--- Information provided Enclosed Below ---
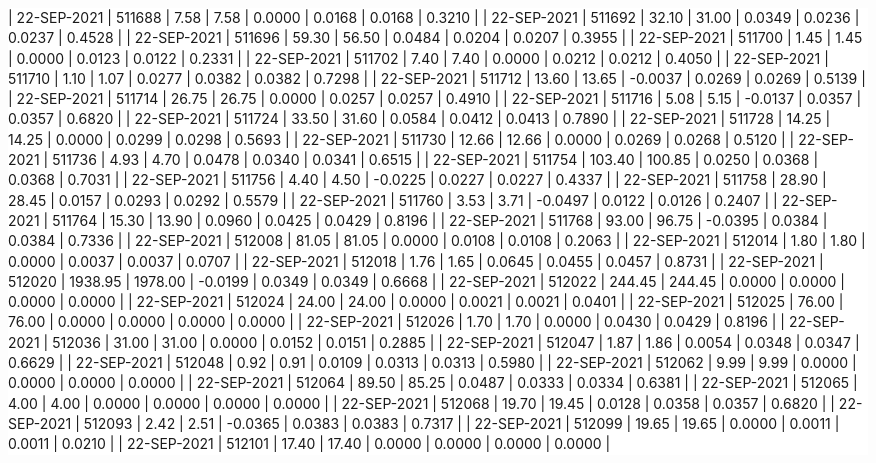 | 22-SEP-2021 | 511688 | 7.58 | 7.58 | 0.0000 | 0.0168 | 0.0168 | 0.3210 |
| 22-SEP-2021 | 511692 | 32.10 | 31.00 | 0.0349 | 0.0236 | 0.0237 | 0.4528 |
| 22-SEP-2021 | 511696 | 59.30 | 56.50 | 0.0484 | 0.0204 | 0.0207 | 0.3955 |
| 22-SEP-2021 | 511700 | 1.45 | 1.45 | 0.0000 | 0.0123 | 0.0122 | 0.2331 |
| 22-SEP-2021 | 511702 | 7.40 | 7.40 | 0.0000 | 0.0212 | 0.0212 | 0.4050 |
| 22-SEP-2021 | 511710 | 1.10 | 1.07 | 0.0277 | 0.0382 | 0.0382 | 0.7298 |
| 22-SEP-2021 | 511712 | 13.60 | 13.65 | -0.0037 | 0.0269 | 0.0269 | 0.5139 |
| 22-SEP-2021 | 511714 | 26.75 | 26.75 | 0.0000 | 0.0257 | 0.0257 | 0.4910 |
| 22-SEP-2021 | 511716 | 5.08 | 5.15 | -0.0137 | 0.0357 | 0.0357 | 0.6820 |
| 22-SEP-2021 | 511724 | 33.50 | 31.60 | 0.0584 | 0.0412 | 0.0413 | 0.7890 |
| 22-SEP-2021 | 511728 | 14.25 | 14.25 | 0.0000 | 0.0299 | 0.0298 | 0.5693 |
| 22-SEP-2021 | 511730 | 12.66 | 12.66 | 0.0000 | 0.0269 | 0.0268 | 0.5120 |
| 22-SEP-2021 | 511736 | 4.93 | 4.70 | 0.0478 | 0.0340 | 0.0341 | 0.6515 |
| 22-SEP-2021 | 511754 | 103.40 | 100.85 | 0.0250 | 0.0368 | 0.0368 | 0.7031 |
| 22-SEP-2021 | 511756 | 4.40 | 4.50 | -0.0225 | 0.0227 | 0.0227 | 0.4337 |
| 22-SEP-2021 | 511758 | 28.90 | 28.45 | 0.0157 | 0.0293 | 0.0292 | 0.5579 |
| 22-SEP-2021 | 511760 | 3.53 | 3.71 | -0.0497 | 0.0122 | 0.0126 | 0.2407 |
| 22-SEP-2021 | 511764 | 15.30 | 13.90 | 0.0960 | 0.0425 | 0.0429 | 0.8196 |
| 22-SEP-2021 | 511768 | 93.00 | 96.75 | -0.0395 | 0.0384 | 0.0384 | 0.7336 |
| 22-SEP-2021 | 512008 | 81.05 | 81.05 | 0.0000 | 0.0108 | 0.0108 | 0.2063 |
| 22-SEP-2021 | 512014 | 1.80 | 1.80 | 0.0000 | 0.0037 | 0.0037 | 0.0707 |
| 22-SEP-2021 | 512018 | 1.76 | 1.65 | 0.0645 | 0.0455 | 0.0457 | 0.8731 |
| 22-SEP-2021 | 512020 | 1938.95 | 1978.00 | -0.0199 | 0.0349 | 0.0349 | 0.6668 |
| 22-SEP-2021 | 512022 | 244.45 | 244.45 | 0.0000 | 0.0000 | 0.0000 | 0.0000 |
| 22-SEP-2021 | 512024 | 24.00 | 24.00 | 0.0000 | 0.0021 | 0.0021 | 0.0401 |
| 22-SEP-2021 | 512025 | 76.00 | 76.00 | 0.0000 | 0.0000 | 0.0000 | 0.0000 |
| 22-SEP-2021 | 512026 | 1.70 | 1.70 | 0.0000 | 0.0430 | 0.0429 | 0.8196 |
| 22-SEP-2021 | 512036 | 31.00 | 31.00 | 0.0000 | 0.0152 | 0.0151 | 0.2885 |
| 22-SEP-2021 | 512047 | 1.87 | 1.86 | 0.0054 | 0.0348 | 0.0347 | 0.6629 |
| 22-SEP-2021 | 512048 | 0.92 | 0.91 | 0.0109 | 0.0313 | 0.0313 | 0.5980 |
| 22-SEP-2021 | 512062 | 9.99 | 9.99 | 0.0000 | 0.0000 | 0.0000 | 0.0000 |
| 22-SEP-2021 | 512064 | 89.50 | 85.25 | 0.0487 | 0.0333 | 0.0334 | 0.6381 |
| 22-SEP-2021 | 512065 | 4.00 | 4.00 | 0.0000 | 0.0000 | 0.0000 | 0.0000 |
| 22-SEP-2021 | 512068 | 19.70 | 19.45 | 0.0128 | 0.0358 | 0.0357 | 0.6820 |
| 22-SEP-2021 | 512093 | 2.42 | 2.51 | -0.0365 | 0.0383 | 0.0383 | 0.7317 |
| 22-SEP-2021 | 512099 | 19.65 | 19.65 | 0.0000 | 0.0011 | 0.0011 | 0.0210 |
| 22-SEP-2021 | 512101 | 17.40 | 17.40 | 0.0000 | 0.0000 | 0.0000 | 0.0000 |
--- End of Enclosed Information provided ---
### Exercise details
Look above for the line containing "0.0021 | 0.0401 |". Output from there through the line containing "0.0430 | 0.0429 | 0.8196 |", exactly and inclusively.

### Written solution
| 22-SEP-2021 | 512024 | 24.00 | 24.00 | 0.0000 | 0.0021 | 0.0021 | 0.0401 |
| 22-SEP-2021 | 512025 | 76.00 | 76.00 | 0.0000 | 0.0000 | 0.0000 | 0.0000 |
| 22-SEP-2021 | 512026 | 1.70 | 1.70 | 0.0000 | 0.0430 | 0.0429 | 0.8196 |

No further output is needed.